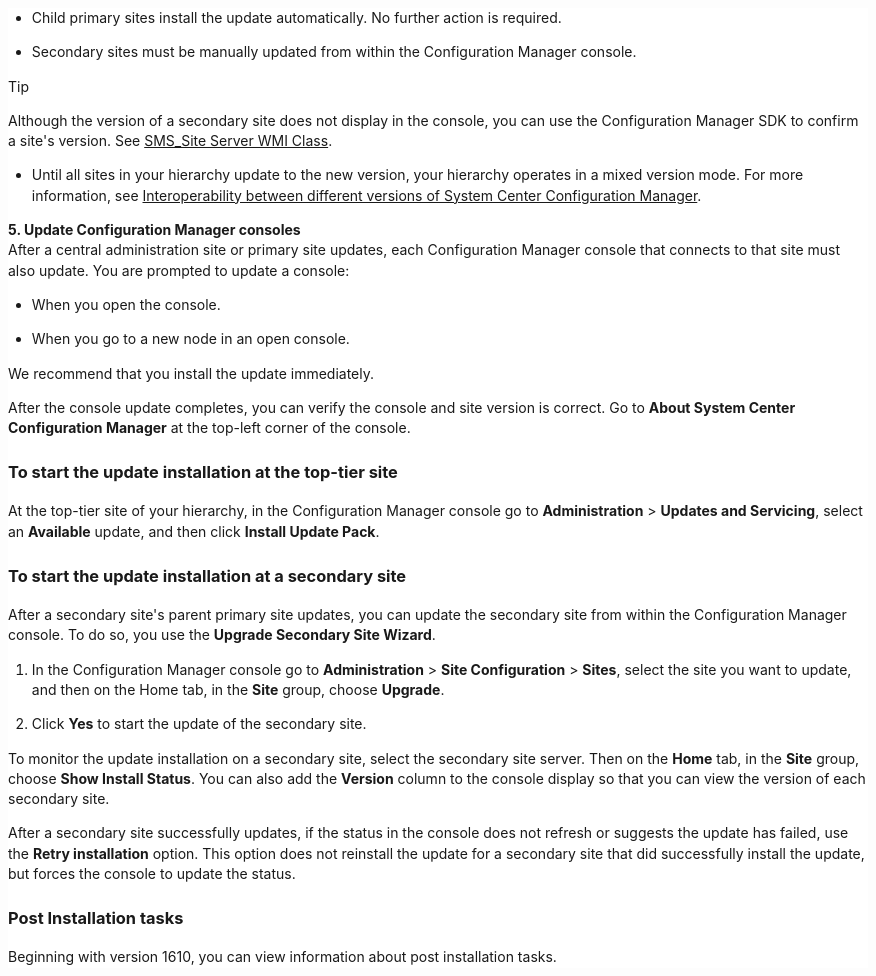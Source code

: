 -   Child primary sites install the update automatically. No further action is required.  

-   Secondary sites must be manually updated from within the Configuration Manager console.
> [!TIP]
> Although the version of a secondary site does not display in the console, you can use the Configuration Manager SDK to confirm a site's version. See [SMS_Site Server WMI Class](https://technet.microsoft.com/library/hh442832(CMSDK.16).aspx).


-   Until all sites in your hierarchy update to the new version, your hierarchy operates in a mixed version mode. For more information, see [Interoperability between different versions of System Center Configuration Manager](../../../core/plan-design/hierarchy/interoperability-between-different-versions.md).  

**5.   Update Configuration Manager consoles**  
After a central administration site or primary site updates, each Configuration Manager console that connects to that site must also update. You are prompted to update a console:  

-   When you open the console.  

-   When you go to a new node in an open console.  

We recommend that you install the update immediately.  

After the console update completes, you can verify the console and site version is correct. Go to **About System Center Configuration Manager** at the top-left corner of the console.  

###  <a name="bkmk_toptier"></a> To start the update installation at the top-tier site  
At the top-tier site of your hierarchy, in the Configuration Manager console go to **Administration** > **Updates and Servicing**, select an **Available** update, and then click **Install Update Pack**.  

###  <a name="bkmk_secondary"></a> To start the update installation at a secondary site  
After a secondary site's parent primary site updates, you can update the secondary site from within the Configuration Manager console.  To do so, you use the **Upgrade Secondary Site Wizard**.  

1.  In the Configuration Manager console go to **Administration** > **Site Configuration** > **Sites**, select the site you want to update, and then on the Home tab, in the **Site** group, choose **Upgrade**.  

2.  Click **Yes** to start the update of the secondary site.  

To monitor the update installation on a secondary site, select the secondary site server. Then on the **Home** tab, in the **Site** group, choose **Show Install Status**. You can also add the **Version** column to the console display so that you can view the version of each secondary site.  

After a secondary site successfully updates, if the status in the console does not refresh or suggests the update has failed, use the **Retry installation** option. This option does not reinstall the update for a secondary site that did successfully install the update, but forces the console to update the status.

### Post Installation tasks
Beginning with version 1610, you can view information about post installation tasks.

_ _ _ _ _ _ _

# Work instructions
A word-for-word copy of the entries above is what is needed, without any images.

# The completed task
Source code

: -   Child primary sites install the update automatically. No further action is required.  

-   Secondary sites must be manually updated from within the Configuration Manager console.
> [!TIP]
> Although the version of a secondary site does not display in the console, you can use the Configuration Manager SDK to confirm a site's version. See [SMS_Site Server WMI Class](https://technet.microsoft.com/library/hh442832(CMSDK.16).aspx).


-   Until all sites in your hierarchy update to the new version, your hierarchy operates in a mixed version mode. For more information, see [Interoperability between different versions of System Center Configuration Manager](../../../core/plan-design/hierarchy/interoperability-between-different-versions.md).  

**5.   Update Configuration Manager consoles**  
After a central administration site or primary site updates, each Configuration Manager console that connects to that site must also update. You are prompted to update a console:  

-   When you open the console.  

-   When you go to a new node in an open console.  

We recommend that you install the update immediately.  

After the console update completes, you can verify the console and site version is correct. Go to **About System Center Configuration Manager** at the top-left corner of the console.  

###  <a name="bkmk_toptier"></a> To start the update installation at the top-tier site  
At the top-tier site of your hierarchy, in the Configuration Manager console go to **Administration** > **Updates and Servicing**, select an **Available** update, and then click **Install Update Pack**.  

###  <a name="bkmk_secondary"></a> To start the update installation at a secondary site  
After a secondary site's parent primary site updates, you can update the secondary site from within the Configuration Manager console.  To do so, you use the **Upgrade Secondary Site Wizard**.  

1.  In the Configuration Manager console go to **Administration** > **Site Configuration** > **Sites**, select the site you want to update, and then on the Home tab, in the **Site** group, choose **Upgrade**.  

2.  Click **Yes** to start the update of the secondary site.  

To monitor the update installation on a secondary site, select the secondary site server. Then on the **Home** tab, in the **Site** group, choose **Show Install Status**. You can also add the **Version** column to the console display so that you can view the version of each secondary site.  

After a secondary site successfully updates, if the status in the console does not refresh or suggests the update has failed, use the **Retry installation** option. This option does not reinstall the update for a secondary site that did successfully install the update, but forces the console to update the status.

### Post Installation tasks
Beginning with version 1610, you can view information about post installation tasks.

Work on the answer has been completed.